Furthermore, we could not locate the elbow point when plotting the silhouette index versus the number of clusters using the Elbow method, hence we did not proceed with K-Means. To increase accuracy of existing models, we have included Vader model SentimentIntensityAnalyzer polarity scores as new features to each document feature vector. We only trained the Multinomial Naive Bayes classifier for TF-IDF because this model cannot handle negative integers, which existed in other vectorizers. As we included the Multinomial NB in Voting classifier, we first normalized the input vectors by using min-max normalization before training the model. As Voting classifier is an ensemble model that combines multiple classifiers, it outperformed in comparison to individual model performance. We have also tested the BERT pre-trained model and word embeddings, but its performance was not as expected even after many epochs due to less data. Having sufficient training data is quite valuable here.

To handle the disparity of classes in Romney data, we added the class weight parameter as balanced to predict the appropriate class labels without any bias. It resulted in good class ratios, as the balanced mode automatically adjusts weights according to class frequency proportions.

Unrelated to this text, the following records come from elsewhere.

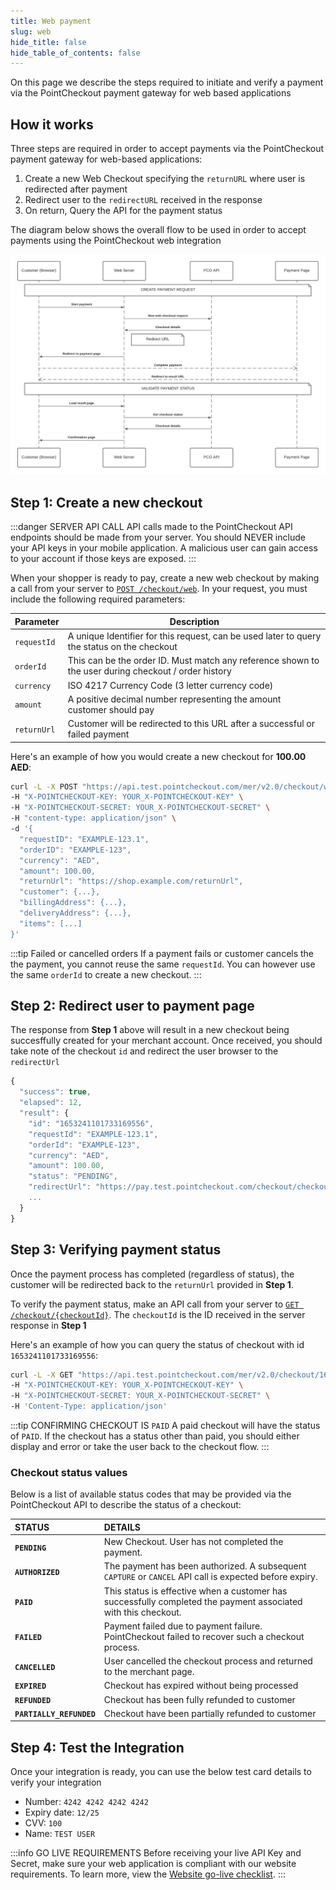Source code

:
 ```yaml
---
title: Web payment
slug: web
hide_title: false
hide_table_of_contents: false
---
```


On this page we describe the steps required to initiate and verify a payment via the PointCheckout payment gateway for web based applications

## How it works

Three steps are required in order to accept payments via the PointCheckout payment gateway for web-based applications:

1. Create a new Web Checkout specifying the `returnURL` where user is redirected after payment
2. Redirect user to the `redirectURL` received in the response
3. On return, Query the API for the payment status

The diagram below shows the overall flow to be used in order to accept payments using the PointCheckout
web integration

![Website integration flow](/img/docs/build/initiate/web-flow.png)

## Step 1: Create a new checkout

:::danger SERVER API CALL
API calls made to the PointCheckout API endpoints should be made from your server. You should NEVER include your API keys in your mobile application. A malicious user can gain access to your account if those keys are exposed.
:::

When your shopper is ready to pay, create a new web checkout by making a call from your server to <a href="/api/#operation/create-web-checkout" target="_blank">`POST /checkout/web`</a>. In your request, you must include the following required parameters:

**Parameter**|**Description**
--|--
`requestId` | A unique Identifier for this request, can be used later to query the status on the checkout
`orderId`   | This can be the order ID. Must match any reference shown to the user during checkout / order history
`currency`  | ISO 4217 Currency Code (3 letter currency code)
`amount`    | A positive decimal number representing the amount customer should pay
`returnUrl` | Customer will be redirected to this URL after a successful or failed payment

Here's an example of how you would create a new checkout for **100.00 AED**:

```bash title="curl"
curl -L -X POST "https://api.test.pointcheckout.com/mer/v2.0/checkout/web" \
-H "X-POINTCHECKOUT-KEY: YOUR_X-POINTCHECKOUT-KEY" \
-H "X-POINTCHECKOUT-SECRET: YOUR_X-POINTCHECKOUT-SECRET" \
-H "content-type: application/json" \
-d '{
  "requestID": "EXAMPLE-123.1",
  "orderID": "EXAMPLE-123",
  "currency": "AED",
  "amount": 100.00,
  "returnUrl": "https://shop.example.com/returnUrl",
  "customer": {...},
  "billingAddress": {...},
  "deliveryAddress": {...},
  "items": [...]
}'
```

:::tip Failed or cancelled orders
If a payment fails or customer cancels the the payment, you cannot reuse the same `requestId`. You can however use the same `orderId` to create a new checkout.
:::

## Step 2: Redirect user to payment page
The response from **Step 1** above will result in a new checkout being succesffully created for your merchant account. Once received, you should take note of the checkout `id` and redirect the user browser to the `redirectUrl`

```jsx title="200 Response"
{
  "success": true,
  "elapsed": 12,
  "result": {
    "id": "1653241101733169556",
    "requestId": "EXAMPLE-123.1",
    "orderId": "EXAMPLE-123",
    "currency": "AED",
    "amount": 100.00,
    "status": "PENDING",
    "redirectUrl": "https://pay.test.pointcheckout.com/checkout/checkout_key",
    ...
  }
}
```
## Step 3: Verifying payment status
Once the payment process has completed (regardless of status), the customer will be redirected back to the `returnUrl` provided in **Step 1**.

To verify the payment status, make an API call from your server to <a href="/api/#operation/get_checkout" target="_blank">`GET /checkout/{checkoutId}`</a>. The `checkoutId` is the ID received in the server response in **Step 1**


Here's an example of how you can query the status of checkout with id `1653241101733169556`:

```bash title="curl"
curl -L -X GET "https://api.test.pointcheckout.com/mer/v2.0/checkout/1653241101733169556" \
-H "X-POINTCHECKOUT-KEY: YOUR_X-POINTCHECKOUT-KEY" \
-H "X-POINTCHECKOUT-SECRET: YOUR_X-POINTCHECKOUT-SECRET" \
-H 'Content-Type: application/json'
```

:::tip CONFIRMING CHECKOUT IS `PAID`
A paid checkout will have the status of `PAID`. If the checkout has a status other than paid, you should either display and error or take the user back to the checkout flow.
:::

### Checkout status values

Below is a list of available status codes that may be provided via the PointCheckout API to describe the status of a checkout:

STATUS | DETAILS
:-- | :--
**`PENDING`** | New Checkout. User has not completed the payment.
**`AUTHORIZED`** | The payment has been authorized. A subsequent `CAPTURE` or `CANCEL` API call is expected before expiry.
**`PAID`** | This status is effective when a customer has successfully completed the payment associated with this checkout.
**`FAILED`** | Payment failed due to payment failure. PointCheckout failed to recover such a checkout process.
**`CANCELLED`** | User cancelled the checkout process and returned to the merchant page.
**`EXPIRED`** | Checkout has expired without being processed
**`REFUNDED`** | Checkout has been fully refunded to customer
**`PARTIALLY_REFUNDED`** | Checkout have been partially refunded to customer

## Step 4: Test the Integration
Once your integration is ready, you can use the below test card details to verify your integration
* Number: `4242 4242 4242 4242`
* Expiry date: `12/25`
* CVV: `100`
* Name: `TEST USER`

:::info GO LIVE REQUIREMENTS
Before receiving your live API Key and Secret, make sure your web application is compliant with our website requirements. To learn more, view the [Website go-live checklist](/guides/developer/website-checklist).
:::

We used 10-fold stratified cross-validation while training and observed that bag-of-words models significantly underperformed with all the other methods. Hence, we decided to eliminate BoW vectorization.

Experiment Outcomes

The highlighted classifiers are the final models used for corresponding Obama, Romney datasets.

Following are the evaluation metrics captured for all the models except Voting Classifier: github image

For Voting Classifier, following are the obtained results for both datasets: github image

Conclusion

Obama Dataset: Using the Voting classifier with W2V-300 dimensions, we obtained the maximum accuracy of 0.64 and a good balance of precision, recall, and F-1 score. As a result, we finalized it as the model for the dataset.

Romney Dataset: There is a class imbalance since more negative labels exist than positive ones. This results in a skewed model that labels the majority of test tweets as negative. We had to analyze several metrics to determine which model best suited the data. Although there are other models with an accuracy of 0.64, we chose Logistic regression with W2V – 300 dimensions as it has high recall and F-1 score for the positive class.

Utilizing multiple ML models enabled us to comprehend how each classifier responds to data and respective vectorization techniques. Understanding the type of data to do pre-processing, analyzing the proportion of classes, identifying different vectorization approaches, and how each affects the model's behavior are the key takeaways from this research study. If the classes are highly imbalanced, even the most outstanding models, such as Transformers, cannot capture the correct data patterns. In such cases, we can utilize strategies such as Under sampling and Over sampling (SMOTE). Furthermore, the amount of data plays a significant influence in accurately predicting class labels. To improve the outcomes, we could utilize Neural Networks to use techniques like transfer learning, adding custom features, and effectively using vectorization techniques.